§ Goal of the exercise:
Copy every line below that has the word "singles" in it.

§ The data:

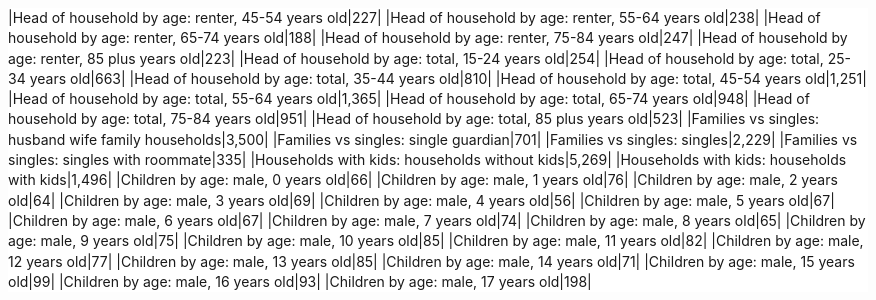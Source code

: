 |Head of household by age: renter, 45-54 years old|227|
|Head of household by age: renter, 55-64 years old|238|
|Head of household by age: renter, 65-74 years old|188|
|Head of household by age: renter, 75-84 years old|247|
|Head of household by age: renter, 85 plus years old|223|
|Head of household by age: total, 15-24 years old|254|
|Head of household by age: total, 25-34 years old|663|
|Head of household by age: total, 35-44 years old|810|
|Head of household by age: total, 45-54 years old|1,251|
|Head of household by age: total, 55-64 years old|1,365|
|Head of household by age: total, 65-74 years old|948|
|Head of household by age: total, 75-84 years old|951|
|Head of household by age: total, 85 plus years old|523|
|Families vs singles: husband wife family households|3,500|
|Families vs singles: single guardian|701|
|Families vs singles: singles|2,229|
|Families vs singles: singles with roommate|335|
|Households with kids: households without kids|5,269|
|Households with kids: households with kids|1,496|
|Children by age: male, 0 years old|66|
|Children by age: male, 1 years old|76|
|Children by age: male, 2 years old|64|
|Children by age: male, 3 years old|69|
|Children by age: male, 4 years old|56|
|Children by age: male, 5 years old|67|
|Children by age: male, 6 years old|67|
|Children by age: male, 7 years old|74|
|Children by age: male, 8 years old|65|
|Children by age: male, 9 years old|75|
|Children by age: male, 10 years old|85|
|Children by age: male, 11 years old|82|
|Children by age: male, 12 years old|77|
|Children by age: male, 13 years old|85|
|Children by age: male, 14 years old|71|
|Children by age: male, 15 years old|99|
|Children by age: male, 16 years old|93|
|Children by age: male, 17 years old|198|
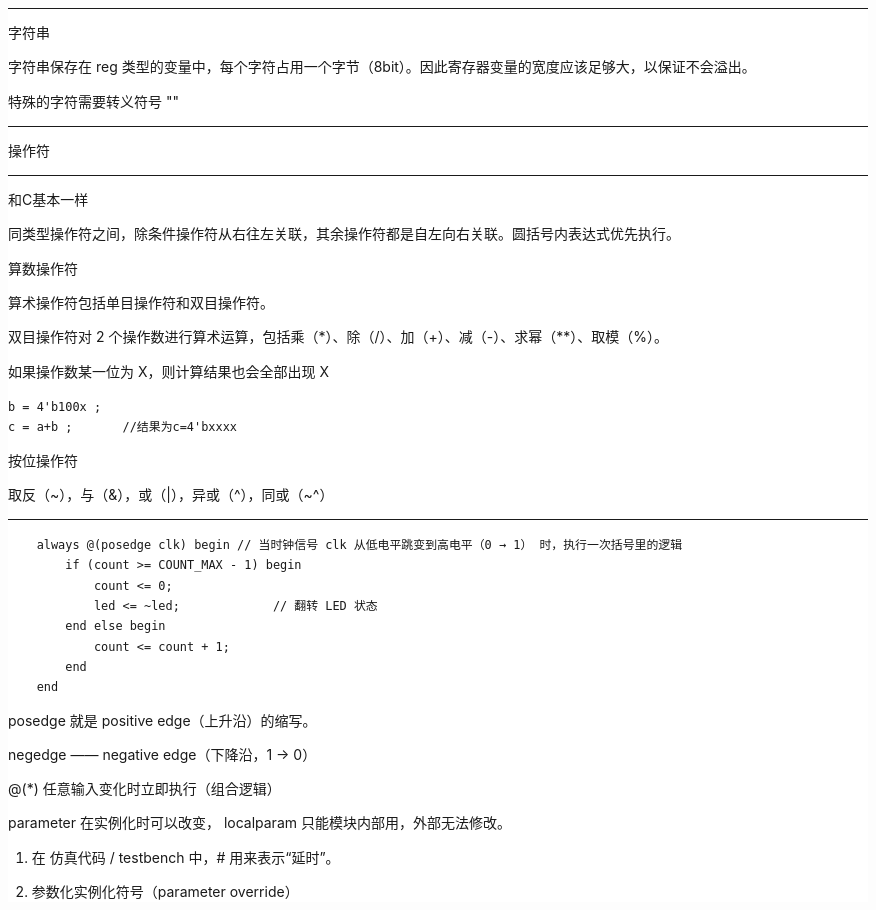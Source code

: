--------

字符串

字符串保存在 reg 类型的变量中，每个字符占用一个字节（8bit）。因此寄存器变量的宽度应该足够大，以保证不会溢出。

特殊的字符需要转义符号 "\" 

--------

操作符

--------
和C基本一样

同类型操作符之间，除条件操作符从右往左关联，其余操作符都是自左向右关联。圆括号内表达式优先执行。

算数操作符

算术操作符包括单目操作符和双目操作符。

双目操作符对 2 个操作数进行算术运算，包括乘（*）、除（/）、加（+）、减（-）、求幂（**）、取模（%）。

如果操作数某一位为 X，则计算结果也会全部出现 X

```hdl
b = 4'b100x ;
c = a+b ;       //结果为c=4'bxxxx
```

按位操作符

取反（~），与（&），或（|），异或（^），同或（~^）


--------

```
    always @(posedge clk) begin // 当时钟信号 clk 从低电平跳变到高电平（0 → 1） 时，执行一次括号里的逻辑
        if (count >= COUNT_MAX - 1) begin
            count <= 0;
            led <= ~led;             // 翻转 LED 状态
        end else begin
            count <= count + 1;
        end
    end
```

posedge 就是 positive edge（上升沿）的缩写。

negedge —— negative edge（下降沿，1 → 0）

@(*)
任意输入变化时立即执行（组合逻辑）


parameter 在实例化时可以改变，
localparam 只能模块内部用，外部无法修改。

1. 在 仿真代码 / testbench 中，# 用来表示“延时”。

2. 参数化实例化符号（parameter override）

§ Task answer:
|Families vs singles: husband wife family households|3,500|
|Families vs singles: single guardian|701|
|Families vs singles: singles|2,229|
|Families vs singles: singles with roommate|335|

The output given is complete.